Era casi las siete de la mañana cuando Arturo, con el rostro golpeado, regresó a su domicilio tras pasar la noche en prisión. Tenía la fianza pagada, pero el alma empeñada al diablo. Ni si quiera lo dejaron abandonar la mazmorra hasta la llegada del siguiente turno del despacho legal. Arturo supuso que su propio hermano había pedido al fiscal que no lo dejase salir hasta el siguiente amanecer, lo que lo hacía sentir totalmente humillado.
Ese día solo quería beber y beber, pero recordó que tenía que ir a trabajar y cumplir sus responsabilidades para seguir ejerciendo su rol de proveedor de una chica que no estaba en ese momento con él; deseó gritar. Le dolía la humanidad entera tras el soberano castigo policial, otra golpiza más en su historial de conflictos violentos. Yacía moralmente destrozado y con el cuerpo, reventado; pero la vida debe seguir, y el trabajo, y los deberes, y la rutina, todo debe seguir.
Llegó hecho un trapo al taller, llamando la atención de Moira que, en ese momento, era la única presente en la oficina.
—Ar... Arturo, ¡qué te pasó! —exclamó Moira.
—No es nada, empezaré temprano el trabajo de hoy —respondió Arturo, débil.
—No, no, no, tú no estás en condiciones de trabajar. ¡Mírate! Parece que te hubieran robado o algo así. ¿Estás bien?
—Sí, estoy bien.
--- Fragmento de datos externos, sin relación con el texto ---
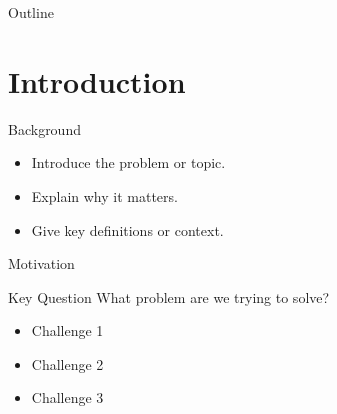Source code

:\documentclass[xcolor=dvipsnames,aspectratio=169]{beamer}
\title{\TalkTitle}
\author{\TalkAuthor}
\institute{\TalkInstitute}
\date{\TalkDate}
\begin{document}
\begin{frame}
    \titlepage
\end{frame}

\begin{frame}{Outline}
    \tableofcontents
\end{frame}

\section{Introduction}

\begin{frame}{Background}
    \begin{itemize}
        \item Introduce the problem or topic.
        \item Explain why it matters.
        \item Give key definitions or context.
    \end{itemize}
\end{frame}

\begin{frame}{Motivation}
    \begin{block}{Key Question}
        What problem are we trying to solve?
    \end{block}

    \begin{itemize}
        \item Challenge 1
        \item Challenge 2
        \item Challenge 3
    \end{itemize}
\end{frame}
\end{document}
Por favor, Moira, necesito trabajar, no me hagas irme a casa.
Moira observó a su subalterno y una oleada de empatía le inundó el pecho. Admiraba la fuerte vocación de trabajo que Arturo tenía, viéndose golpeado o enfermo, igual era incapaz de dejar sus responsabilidades.
—Esta vez no, Arty —respondió Moira—. Entiendo que no quieres perder dinero y lo importante que es el trabajo para ti, pero necesitas un tiempo para recuperarte. Vete por hoy, toma el feriado de Carnavales por adelantado, recupérate y regresa mañana.
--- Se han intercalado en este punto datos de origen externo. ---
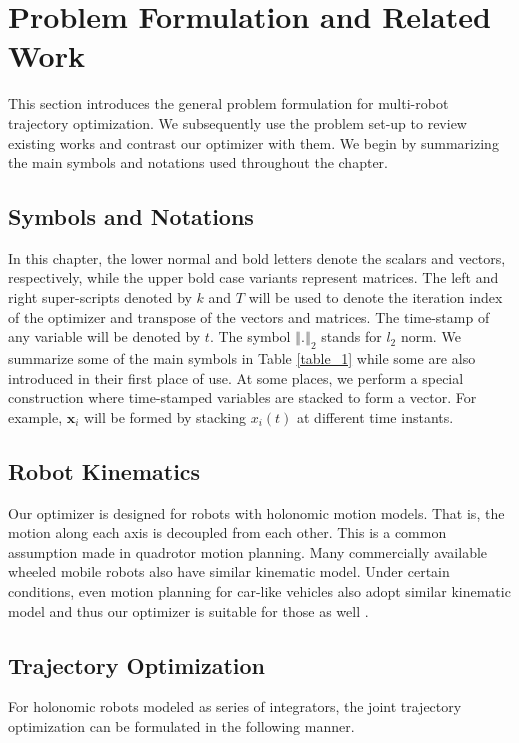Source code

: \section{Problem Formulation and Related Work}
This section introduces the general problem formulation for multi-robot trajectory optimization. We subsequently use the problem set-up to review existing works and contrast our optimizer with them. We begin by summarizing the main symbols and notations used throughout the chapter.

\subsection{Symbols and Notations}
\noindent In this chapter, the lower normal and bold letters denote the scalars and vectors, respectively, while the upper bold case variants represent matrices. The left and right super-scripts denoted by $k$ and $T$ will be used to denote the iteration index of the optimizer and transpose of the vectors and matrices. The time-stamp of any variable will be denoted by $t$. The symbol $\left\Vert \textbf{.} \right\Vert_{2}$ stands for $l_{2}$ norm. We summarize some of the main symbols in Table \eqref{table_1} while some are also introduced in their first place of use. At some places, we perform a special construction where time-stamped variables are stacked to form a vector. For example, $\textbf{x}_i$ will be formed by stacking $x_i(t)$ at different time instants.


\subsection{Robot Kinematics}
\noindent Our optimizer is designed for robots with holonomic motion models. That is, the motion along each axis is decoupled from each other. This is a common assumption made in quadrotor motion planning. Many commercially available wheeled mobile robots also have similar kinematic model. Under certain conditions, even motion planning for car-like vehicles also adopt similar kinematic model and thus our optimizer is suitable for those as well \cite{frenet_planner}.


\subsection{Trajectory Optimization }
\noindent For holonomic robots modeled as series of integrators, the joint trajectory optimization can be formulated in the following manner.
—Pe... pero, ¿y el trabajo pendiente?
—Lo repondrás mañana, trabajarás duro para reponerlo. Pero antes necesitas recuperarte —dijo la chica de lentes de fondo de botellón y luego colocó su mano sobre la diestra de Arturo—. No sé lo que esté pasando en tu vida, Arturo, pero si puedo ser de ayuda, no dudes en pedírmela. Eres un buen tipo. Ahora, vuelve a casa y recupera tu cuerpo, por favor, ¿sí?
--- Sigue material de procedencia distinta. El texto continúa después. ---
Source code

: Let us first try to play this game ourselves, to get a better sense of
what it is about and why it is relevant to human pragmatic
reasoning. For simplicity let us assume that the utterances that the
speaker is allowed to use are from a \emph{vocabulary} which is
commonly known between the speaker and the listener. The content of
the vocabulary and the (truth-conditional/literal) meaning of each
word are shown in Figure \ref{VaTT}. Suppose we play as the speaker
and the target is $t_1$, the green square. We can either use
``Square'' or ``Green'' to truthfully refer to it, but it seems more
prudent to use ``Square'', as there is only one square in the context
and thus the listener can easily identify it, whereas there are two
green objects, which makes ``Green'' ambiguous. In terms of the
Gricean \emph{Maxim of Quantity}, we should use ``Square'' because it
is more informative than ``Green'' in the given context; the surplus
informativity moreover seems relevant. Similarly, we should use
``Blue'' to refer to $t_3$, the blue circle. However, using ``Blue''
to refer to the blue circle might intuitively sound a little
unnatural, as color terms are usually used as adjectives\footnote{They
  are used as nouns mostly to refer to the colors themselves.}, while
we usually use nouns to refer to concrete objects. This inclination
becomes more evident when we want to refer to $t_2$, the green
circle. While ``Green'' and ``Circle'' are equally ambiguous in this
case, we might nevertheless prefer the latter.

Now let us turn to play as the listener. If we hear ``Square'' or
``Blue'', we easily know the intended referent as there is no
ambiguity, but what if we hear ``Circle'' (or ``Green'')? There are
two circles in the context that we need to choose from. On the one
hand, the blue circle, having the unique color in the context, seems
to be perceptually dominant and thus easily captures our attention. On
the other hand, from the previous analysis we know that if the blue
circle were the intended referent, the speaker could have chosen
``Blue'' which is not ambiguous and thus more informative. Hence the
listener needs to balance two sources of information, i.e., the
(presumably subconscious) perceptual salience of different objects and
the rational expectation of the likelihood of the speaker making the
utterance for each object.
Por un segundo, aquella chica, que parecía sacada de un cuadro de Botero, se había convertido en una voz amiga. Arturo cerró los ojos, un suspiro lamentoso fugó de sus pulmones, casi rendido y derrotado, su rostro reflejaba un enorme pesar. Moira se pudo ver la congoja que sus gestos reflejaban y sintió que aquel hombre necesitaba comprensión, quizá algo que nadie más podía darle.
—Gracias Moira, mañana estaré muy temprano —Arturo agradeció y se retiró del taller, y, a la par que se iba, Moira veía cómo sus emociones habían quedado fuera de control.